Towards a more holistic implementation of ESD and GCE - the Estonian Experience
Project Leader: Johanna Helin
My study analyses the ways in which the Estonian UNESCO ASP school network has managed to join the concepts of ESD and GCE together in their work and discusses how this type of merger could be beneficial also at the international and national levels for improved achievement of the SDG 4.7.

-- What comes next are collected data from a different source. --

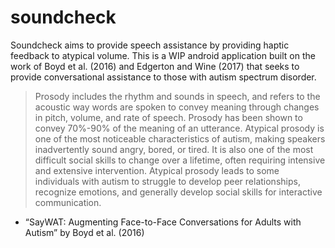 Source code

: # soundcheck
Soundcheck aims to provide speech assistance by providing haptic feedback to atypical volume. This is a WIP android application built on the work of Boyd et al. (2016) and Edgerton and Wine (2017) that seeks to provide conversational assistance to those with autism spectrum disorder.

> Prosody includes the rhythm and sounds in speech, and refers to the acoustic way words are spoken to convey meaning through changes in pitch, volume, and rate of speech.
> Prosody has been shown to convey 70%-90% of the meaning of an utterance.
> Atypical prosody is one of the most noticeable characteristics of autism, making speakers inadvertently sound angry, bored, or tired. It is also one of the most difficult social skills to change over a lifetime, often requiring intensive and extensive intervention. Atypical prosody leads to some individuals with autism to struggle to develop peer relationships, recognize emotions, and generally develop social skills for interactive communication.
- “SayWAT: Augmenting Face-to-Face Conversations for Adults with Autism” by Boyd et al. (2016)
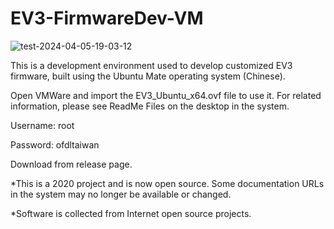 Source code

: # EV3-FirmwareDev-VM
![test-2024-04-05-19-03-12](https://github.com/ofdl-robotics-tw/EV3-FirmwareDev-VM/assets/17724013/fa216a08-027c-4f0f-aaae-57c611677594)

This is a development environment used to develop customized EV3 firmware, built using the Ubuntu Mate operating system (Chinese).

Open VMWare and import the EV3_Ubuntu_x64.ovf file to use it. For related information, please see ReadMe Files on the desktop in the system.

Username: root

Password: ofdltaiwan

Download from release page.

*This is a 2020 project and is now open source. Some documentation URLs in the system may no longer be available or changed.

*Software is collected from Internet open source projects.
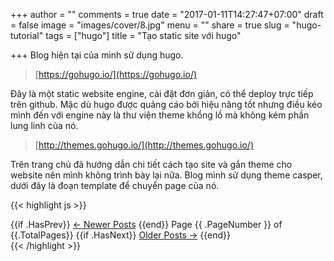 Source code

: +++
author = ""
comments = true
date = "2017-01-11T14:27:47+07:00"
draft = false
image = "images/cover/8.jpg"
menu = ""
share = true
slug = "hugo-tutorial"
tags = ["hugo"]
title = "Tạo static site với hugo"

+++
Blog hiện tại của mình sử dụng hugo.

> [https://gohugo.io/](https://gohugo.io/)

Đây là một static website engine, cài đặt đơn giản, có thể deploy trực tiếp trên github. Mặc dù hugo được quảng cáo bởi hiệu năng tốt nhưng điều kéo mình đến với engine này là thư viện theme khổng lồ mà không kém phần lung linh của nó.

> [http://themes.gohugo.io/](http://themes.gohugo.io/)

Trên trang chủ đã hướng dẫn chi tiết cách tạo site và gắn theme cho website nên mình không trình bày lại nữa.
Blog mình sử dụng theme casper, dưới đây là đoạn template để chuyển page của nó.

{{< highlight js >}}
<nav class="pagination" role="navigation">
	{{if .HasPrev}}
	    <a class="newer-posts" href="{{ "" | absURL -}}{{"page/"}}{{- add .PageNumber -1}}">&larr; Newer Posts</a>
	{{end}}
	<span class="page-number">Page {{ .PageNumber }} of {{.TotalPages}}</span>
	{{if .HasNext}}
	    <a class="older-posts" href="{{ "" | absURL -}}{{"page/"}}{{- add .PageNumber 1}}">Older Posts &rarr;</a>
	{{end}}
</nav>
{{< /highlight >}}



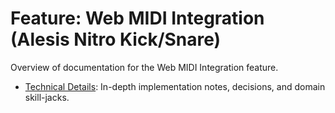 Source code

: # Feature: Web MIDI Integration (Alesis Nitro Kick/Snare)

Overview of documentation for the Web MIDI Integration feature.

* [Technical Details](./technical-details.md): In-depth implementation notes, decisions, and domain skill-jacks.  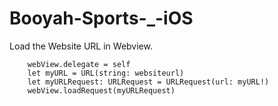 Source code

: # Booyah-Sports-_-iOS

Load the Website URL in Webview.

        webView.delegate = self
        let myURL = URL(string: websiteurl)
        let myURLRequest: URLRequest = URLRequest(url: myURL!)
        webView.loadRequest(myURLRequest)
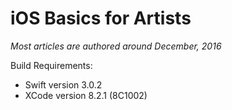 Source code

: # iOS Basics for Artists  

*Most articles are authored around December, 2016*  

Build Requirements:  
- Swift version 3.0.2
- XCode version 8.2.1 (8C1002) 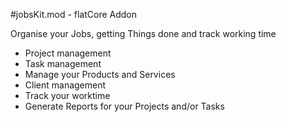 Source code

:#jobsKit.mod - flatCore Addon

Organise your Jobs, getting Things done and track working time

* Project management
* Task management
* Manage your Products and Services
* Client management
* Track your worktime
* Generate Reports for your Projects and/or Tasks
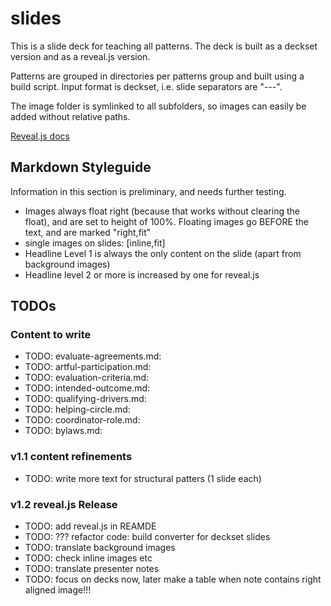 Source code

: # slides

This is a slide deck for teaching all patterns. The deck is built as a deckset version and as a reveal.js version.

Patterns are grouped in directories per patterns group and built using a build script. Input format is deckset, i.e. slide separators are "---".

The image folder is symlinked to all subfolders, so images can easily be added without relative paths.

[Reveal.js docs](https://github.com/hakimel/reveal.js/blob/master/README.md)

## Markdown Styleguide

Information in this section is preliminary, and needs further testing.

* Images always float right (because that works without clearing the float), and are set to height of 100%. Floating images go BEFORE the text, and are marked "right,fit"
* single images on slides: [inline,fit]
* Headline Level 1 is always the only content on the slide (apart from background images)
* Headline level 2  or more is increased by one for reveal.js


## TODOs


### Content to write

* TODO: evaluate-agreements.md:
* TODO: artful-participation.md:
* TODO: evaluation-criteria.md:
* TODO: intended-outcome.md:
* TODO: qualifying-drivers.md:
* TODO: helping-circle.md:
* TODO: coordinator-role.md:
* TODO: bylaws.md:

### v1.1 content refinements

* TODO: write more text for structural patters (1 slide each) 

### v1.2 reveal.js Release

* TODO: add reveal.js in REAMDE
* TODO: ??? refactor code: build converter for deckset slides 
* TODO: translate background images
* TODO: check inline images etc
* TODO: translate presenter notes
* TODO: focus on decks now, later make a table when note contains right aligned image!!!









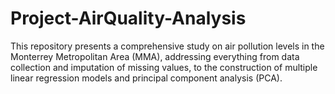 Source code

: # Project-AirQuality-Analysis
This repository presents a comprehensive study on air pollution levels in the Monterrey Metropolitan Area (MMA), addressing everything from data collection and imputation of missing values, to the construction of multiple linear regression models and principal component analysis (PCA).
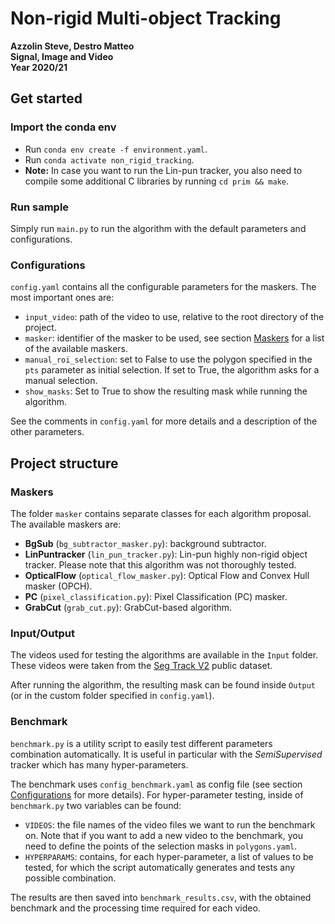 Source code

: # Non-rigid Multi-object Tracking
**Azzolin Steve, Destro Matteo** \
**Signal, Image and Video** \
**Year 2020/21**


## Get started

### Import the conda env
- Run `conda env create -f environment.yaml`.
- Run `conda activate non_rigid_tracking`.
- **Note:** In case you want to run the Lin-pun tracker, you also need to compile some additional C libraries by running `cd prim && make`.

### Run sample
Simply run `main.py` to run the algorithm with the default parameters and configurations.

### Configurations
`config.yaml` contains all the configurable parameters for the maskers. The most important ones are:
- `input_video`: path of the video to use, relative to the root directory of the project.
- `masker`: identifier of the masker to be used, see section [Maskers](#maskers) for a list of the available maskers.
- `manual_roi_selection`: set to False to use the polygon specified in the `pts` parameter as initial selection. If set to True, the algorithm asks for a manual selection. 
- `show_masks`: Set to True to show the resulting mask while running the algorithm.

See the comments in `config.yaml` for more details and a description of the other parameters.




## Project structure

### Maskers
The folder `masker` contains separate classes for each algorithm proposal. The available maskers are:
- **BgSub** (`bg_subtractor_masker.py`): background subtractor.
- **LinPuntracker** (`lin_pun_tracker.py`): Lin-pun highly non-rigid object tracker. Please note that this algorithm was not thoroughly tested.
- **OpticalFlow** (`optical_flow_masker.py`): Optical Flow and Convex Hull masker (OPCH).
- **PC** (`pixel_classification.py`): Pixel Classification (PC) masker.
- **GrabCut** (`grab_cut.py`): GrabCut-based algorithm.

### Input/Output
The videos used for testing the algorithms are available in the `Input` folder. These videos were taken from the [Seg Track V2](https://web.engr.oregonstate.edu/~lif/SegTrack2/dataset.html) public dataset.

After running the algorithm, the resulting mask can be found inside `Output` (or in the custom folder specified in `config.yaml`).

### Benchmark
`benchmark.py` is a utility script to easily test different parameters combination automatically. It is useful in particular with the *SemiSupervised* tracker which has many hyper-parameters.

The benchmark uses `config_benchmark.yaml` as config file (see section [Configurations](#configurations) for more details). For hyper-parameter testing, inside of `benchmark.py` two variables can be found:
- `VIDEOS`: the file names of the video files we want to run the benchmark on. Note that if you want to add a new video to the benchmark, you need to define the points of the selection masks in `polygons.yaml`.
- `HYPERPARAMS`: contains, for each hyper-parameter, a list of values to be tested, for which the script automatically generates and tests any possible combination.


The results are then saved into `benchmark_results.csv`, with the obtained benchmark and the processing time required for each video.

Reimagining Teacher Education Pedagogies and Policies in the Context of Mass Global Migration: Teacher Educators’ Perspectives Across Turkey, United States, and Hong Kong for Preparing Teachers for Immigrant Students
Project Leader: Sibel Akin
Participating Researchers: Crystal Chen Lee; Seung Eun McDevitt; A. Lin Goodwin.
This study aims to gain insight into how teacher educators are preparing teachers to teach immigrant students in teacher education programs. Using social justice as a lens, we focus on teacher educators, whose research center on and who have experience in preparing teachers to teach immigrant students, and consider how they think about teaching immigrant students for educational equity. In doing so, we aim to move beyond the boundaries of our own localities to analyze and theorize the needs of teachers to teach immigrant students within the perspective of teaching for social justice on a global scale.
Initial Teacher Training Curriculum for Global Education in Rwanda
Project Leaders: Emmanuel Niyibizi;
Christine Nyiramana.
Though the United Nations stress the importance of Global Education as an engine for achieving sustainable development goals (UN, 2015:19), knowledge about how individual countries integrate it in their educational policies and curricula is still limited especially in the Global South. In the Global North, Global Education is integrated in education policies at regional and national levels (GENE, 2018). Existing literature conducted in the framework of North-South cooperation shows that there still a paternalist understanding of world society by participants from both North and South (Scheunpflug, 2020; Nyiramana & Niyibizi, 2020). Global Education as an engine for successful sustainable development is a change which needs to be reflected at different levels and forms of education. When a change has to be successful, it would start by teacher education. The reason is that the latter serves as a pillar for engineering all initiatives in the sector of education through initial teacher education as well as in-service teacher training (European commission, 2013). Teacher education system in Rwanda, like the whole education system, has gone through a number of structural, curricula, pedagogical changes with the aim of improving its quality. For example, a new competency-based curriculum was introduced since 2019 and one of it is aim is to make prospective teachers become competitive nationally, regionally and internationally (MINEDUC/REB, 2019). However, no scientific study has been carried out so far to explore how global issues and competences are reflected in content, competences and teaching and learning methodologies. The aim of this project is to further scientific reflections on Global Education in the Global South. Particularly, it intends to enlighten the extent to which global issues and competences are reflected in teacher education curriculum in Rwanda. A qualitative approach will be used in order to delineate existing perspectives. The competency-based curriculum framework for teacher education in Rwanda will be analysed using content analysis via a process of coding and inter-coding by means of a coding system that will be elaborated and validated in cooperation with other researchers.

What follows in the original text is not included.